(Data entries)
>>>>
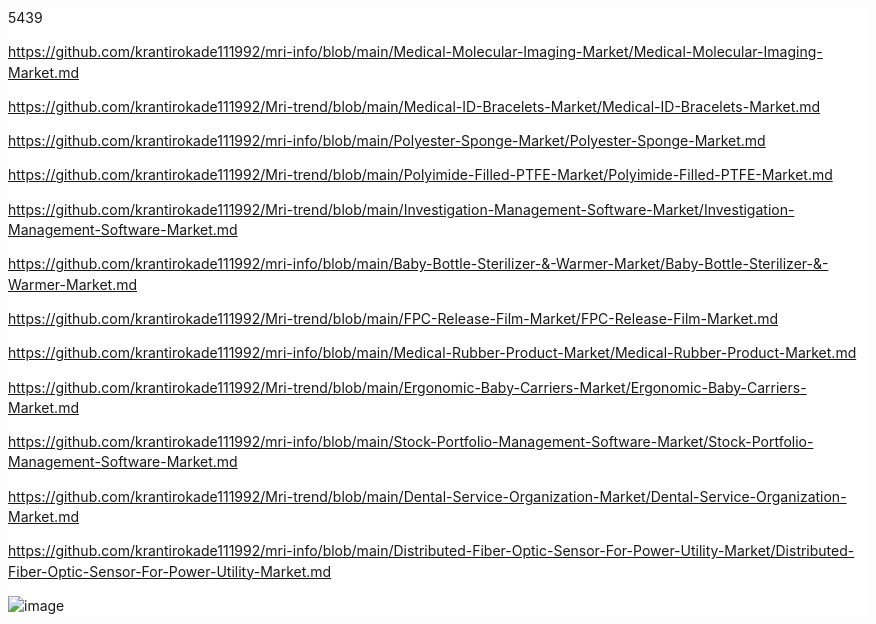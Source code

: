 5439</p><p><a href="https://github.com/krantirokade111992/mri-info/blob/main/Medical-Molecular-Imaging-Market/Medical-Molecular-Imaging-Market.md">https://github.com/krantirokade111992/mri-info/blob/main/Medical-Molecular-Imaging-Market/Medical-Molecular-Imaging-Market.md</a></p><p><a href="https://github.com/krantirokade111992/Mri-trend/blob/main/Medical-ID-Bracelets-Market/Medical-ID-Bracelets-Market.md">https://github.com/krantirokade111992/Mri-trend/blob/main/Medical-ID-Bracelets-Market/Medical-ID-Bracelets-Market.md</a></p><p><a href="https://github.com/krantirokade111992/mri-info/blob/main/Polyester-Sponge-Market/Polyester-Sponge-Market.md">https://github.com/krantirokade111992/mri-info/blob/main/Polyester-Sponge-Market/Polyester-Sponge-Market.md</a></p><p><a href="https://github.com/krantirokade111992/Mri-trend/blob/main/Polyimide-Filled-PTFE-Market/Polyimide-Filled-PTFE-Market.md">https://github.com/krantirokade111992/Mri-trend/blob/main/Polyimide-Filled-PTFE-Market/Polyimide-Filled-PTFE-Market.md</a></p><p><a href="https://github.com/krantirokade111992/Mri-trend/blob/main/Investigation-Management-Software-Market/Investigation-Management-Software-Market.md">https://github.com/krantirokade111992/Mri-trend/blob/main/Investigation-Management-Software-Market/Investigation-Management-Software-Market.md</a></p><p><a href="https://github.com/krantirokade111992/mri-info/blob/main/Baby-Bottle-Sterilizer-&-Warmer-Market/Baby-Bottle-Sterilizer-&-Warmer-Market.md">https://github.com/krantirokade111992/mri-info/blob/main/Baby-Bottle-Sterilizer-&-Warmer-Market/Baby-Bottle-Sterilizer-&-Warmer-Market.md</a></p><p><a href="https://github.com/krantirokade111992/Mri-trend/blob/main/FPC-Release-Film-Market/FPC-Release-Film-Market.md">https://github.com/krantirokade111992/Mri-trend/blob/main/FPC-Release-Film-Market/FPC-Release-Film-Market.md</a></p><p><a href="https://github.com/krantirokade111992/mri-info/blob/main/Medical-Rubber-Product-Market/Medical-Rubber-Product-Market.md">https://github.com/krantirokade111992/mri-info/blob/main/Medical-Rubber-Product-Market/Medical-Rubber-Product-Market.md</a></p><p><a href="https://github.com/krantirokade111992/Mri-trend/blob/main/Ergonomic-Baby-Carriers-Market/Ergonomic-Baby-Carriers-Market.md">https://github.com/krantirokade111992/Mri-trend/blob/main/Ergonomic-Baby-Carriers-Market/Ergonomic-Baby-Carriers-Market.md</a></p><p><a href="https://github.com/krantirokade111992/mri-info/blob/main/Stock-Portfolio-Management-Software-Market/Stock-Portfolio-Management-Software-Market.md">https://github.com/krantirokade111992/mri-info/blob/main/Stock-Portfolio-Management-Software-Market/Stock-Portfolio-Management-Software-Market.md</a></p><p><a href="https://github.com/krantirokade111992/Mri-trend/blob/main/Dental-Service-Organization-Market/Dental-Service-Organization-Market.md">https://github.com/krantirokade111992/Mri-trend/blob/main/Dental-Service-Organization-Market/Dental-Service-Organization-Market.md</a></p><p><a href="https://github.com/krantirokade111992/mri-info/blob/main/Distributed-Fiber-Optic-Sensor-For-Power-Utility-Market/Distributed-Fiber-Optic-Sensor-For-Power-Utility-Market.md">https://github.com/krantirokade111992/mri-info/blob/main/Distributed-Fiber-Optic-Sensor-For-Power-Utility-Market/Distributed-Fiber-Optic-Sensor-For-Power-Utility-Market.md</a></p>
![image](https://github.com/user-attachments/assets/8a7c7ccc-9175-413e-9604-f93888d3848c)
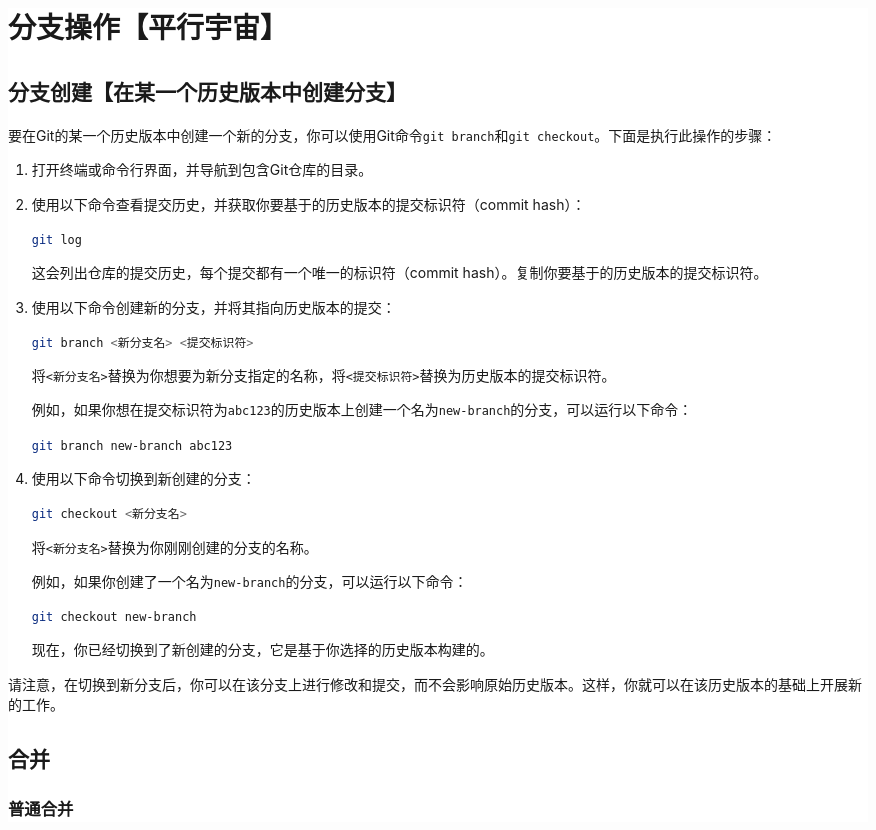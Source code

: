 


# 分支操作【平行宇宙】

## 分支创建【在某一个历史版本中创建分支】

要在Git的某一个历史版本中创建一个新的分支，你可以使用Git命令`git branch`和`git checkout`。下面是执行此操作的步骤：

1. 打开终端或命令行界面，并导航到包含Git仓库的目录。

2. 使用以下命令查看提交历史，并获取你要基于的历史版本的提交标识符（commit hash）：

   ```bash
   git log
   ```

   这会列出仓库的提交历史，每个提交都有一个唯一的标识符（commit hash）。复制你要基于的历史版本的提交标识符。

3. 使用以下命令创建新的分支，并将其指向历史版本的提交：

   ```bash
   git branch <新分支名> <提交标识符>
   ```

   将`<新分支名>`替换为你想要为新分支指定的名称，将`<提交标识符>`替换为历史版本的提交标识符。

   例如，如果你想在提交标识符为`abc123`的历史版本上创建一个名为`new-branch`的分支，可以运行以下命令：

   ```bash
   git branch new-branch abc123
   ```

4. 使用以下命令切换到新创建的分支：

   ```bash
   git checkout <新分支名>
   ```

   将`<新分支名>`替换为你刚刚创建的分支的名称。

   例如，如果你创建了一个名为`new-branch`的分支，可以运行以下命令：

   ```bash
   git checkout new-branch
   ```

   现在，你已经切换到了新创建的分支，它是基于你选择的历史版本构建的。

请注意，在切换到新分支后，你可以在该分支上进行修改和提交，而不会影响原始历史版本。这样，你就可以在该历史版本的基础上开展新的工作。



## 合并

### 普通合并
<<<<
TASK:
Copy every line of the entries above in which "commit" occurs.

ANSWER TO THIS EXERCISE:
2. 使用以下命令查看提交历史，并获取你要基于的历史版本的提交标识符（commit hash）：
   这会列出仓库的提交历史，每个提交都有一个唯一的标识符（commit hash）。复制你要基于的历史版本的提交标识符。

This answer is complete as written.